What you return must match the data below exactly, minus any pictures.

═══ Data ═══

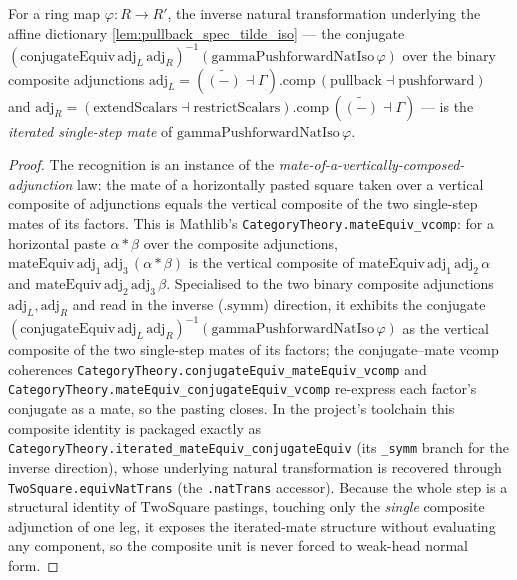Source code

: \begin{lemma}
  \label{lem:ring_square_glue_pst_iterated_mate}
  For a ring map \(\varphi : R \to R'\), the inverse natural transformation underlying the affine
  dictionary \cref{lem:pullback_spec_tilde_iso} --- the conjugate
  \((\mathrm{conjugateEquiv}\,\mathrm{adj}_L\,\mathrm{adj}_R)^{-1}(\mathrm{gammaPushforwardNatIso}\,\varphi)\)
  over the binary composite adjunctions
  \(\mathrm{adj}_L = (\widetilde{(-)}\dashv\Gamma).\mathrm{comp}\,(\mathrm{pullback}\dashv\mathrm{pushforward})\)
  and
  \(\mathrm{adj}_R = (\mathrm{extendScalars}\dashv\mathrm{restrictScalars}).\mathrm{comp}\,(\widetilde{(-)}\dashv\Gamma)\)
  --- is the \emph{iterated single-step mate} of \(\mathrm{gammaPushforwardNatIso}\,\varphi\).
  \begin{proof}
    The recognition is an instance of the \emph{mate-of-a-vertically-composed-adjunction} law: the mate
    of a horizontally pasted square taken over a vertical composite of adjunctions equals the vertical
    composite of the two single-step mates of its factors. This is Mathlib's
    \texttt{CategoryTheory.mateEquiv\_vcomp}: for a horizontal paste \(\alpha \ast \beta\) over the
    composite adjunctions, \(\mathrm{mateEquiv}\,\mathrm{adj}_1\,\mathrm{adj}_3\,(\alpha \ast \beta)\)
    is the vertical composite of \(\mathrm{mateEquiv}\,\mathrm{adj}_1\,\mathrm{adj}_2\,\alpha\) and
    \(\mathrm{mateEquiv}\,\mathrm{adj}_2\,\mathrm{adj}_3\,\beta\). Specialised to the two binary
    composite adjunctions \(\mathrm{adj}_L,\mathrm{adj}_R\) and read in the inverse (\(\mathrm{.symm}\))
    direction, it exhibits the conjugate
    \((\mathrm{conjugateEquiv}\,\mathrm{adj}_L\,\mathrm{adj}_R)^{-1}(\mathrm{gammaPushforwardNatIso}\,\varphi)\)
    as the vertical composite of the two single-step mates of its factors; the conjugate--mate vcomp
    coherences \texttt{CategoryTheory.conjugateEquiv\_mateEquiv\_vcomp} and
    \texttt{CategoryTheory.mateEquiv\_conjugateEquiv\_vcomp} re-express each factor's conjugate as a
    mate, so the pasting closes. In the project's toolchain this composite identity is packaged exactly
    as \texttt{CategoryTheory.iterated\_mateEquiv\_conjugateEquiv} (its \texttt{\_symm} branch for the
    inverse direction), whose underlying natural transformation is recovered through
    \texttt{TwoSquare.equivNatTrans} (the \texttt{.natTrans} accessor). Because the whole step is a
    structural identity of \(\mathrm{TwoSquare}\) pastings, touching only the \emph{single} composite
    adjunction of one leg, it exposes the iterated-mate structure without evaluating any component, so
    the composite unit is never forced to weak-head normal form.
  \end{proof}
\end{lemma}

═══

◆ Solution for this exercise:
Source code

: \begin{lemma}
  \label{lem:ring_square_glue_pst_iterated_mate}
  For a ring map \(\varphi : R \to R'\), the inverse natural transformation underlying the affine
  dictionary \cref{lem:pullback_spec_tilde_iso} --- the conjugate
  \((\mathrm{conjugateEquiv}\,\mathrm{adj}_L\,\mathrm{adj}_R)^{-1}(\mathrm{gammaPushforwardNatIso}\,\varphi)\)
  over the binary composite adjunctions
  \(\mathrm{adj}_L = (\widetilde{(-)}\dashv\Gamma).\mathrm{comp}\,(\mathrm{pullback}\dashv\mathrm{pushforward})\)
  and
  \(\mathrm{adj}_R = (\mathrm{extendScalars}\dashv\mathrm{restrictScalars}).\mathrm{comp}\,(\widetilde{(-)}\dashv\Gamma)\)
  --- is the \emph{iterated single-step mate} of \(\mathrm{gammaPushforwardNatIso}\,\varphi\).
  \begin{proof}
    The recognition is an instance of the \emph{mate-of-a-vertically-composed-adjunction} law: the mate
    of a horizontally pasted square taken over a vertical composite of adjunctions equals the vertical
    composite of the two single-step mates of its factors. This is Mathlib's
    \texttt{CategoryTheory.mateEquiv\_vcomp}: for a horizontal paste \(\alpha \ast \beta\) over the
    composite adjunctions, \(\mathrm{mateEquiv}\,\mathrm{adj}_1\,\mathrm{adj}_3\,(\alpha \ast \beta)\)
    is the vertical composite of \(\mathrm{mateEquiv}\,\mathrm{adj}_1\,\mathrm{adj}_2\,\alpha\) and
    \(\mathrm{mateEquiv}\,\mathrm{adj}_2\,\mathrm{adj}_3\,\beta\). Specialised to the two binary
    composite adjunctions \(\mathrm{adj}_L,\mathrm{adj}_R\) and read in the inverse (\(\mathrm{.symm}\))
    direction, it exhibits the conjugate
    \((\mathrm{conjugateEquiv}\,\mathrm{adj}_L\,\mathrm{adj}_R)^{-1}(\mathrm{gammaPushforwardNatIso}\,\varphi)\)
    as the vertical composite of the two single-step mates of its factors; the conjugate--mate vcomp
    coherences \texttt{CategoryTheory.conjugateEquiv\_mateEquiv\_vcomp} and
    \texttt{CategoryTheory.mateEquiv\_conjugateEquiv\_vcomp} re-express each factor's conjugate as a
    mate, so the pasting closes. In the project's toolchain this composite identity is packaged exactly
    as \texttt{CategoryTheory.iterated\_mateEquiv\_conjugateEquiv} (its \texttt{\_symm} branch for the
    inverse direction), whose underlying natural transformation is recovered through
    \texttt{TwoSquare.equivNatTrans} (the \texttt{.natTrans} accessor). Because the whole step is a
    structural identity of \(\mathrm{TwoSquare}\) pastings, touching only the \emph{single} composite
    adjunction of one leg, it exposes the iterated-mate structure without evaluating any component, so
    the composite unit is never forced to weak-head normal form.
  \end{proof}
\end{lemma}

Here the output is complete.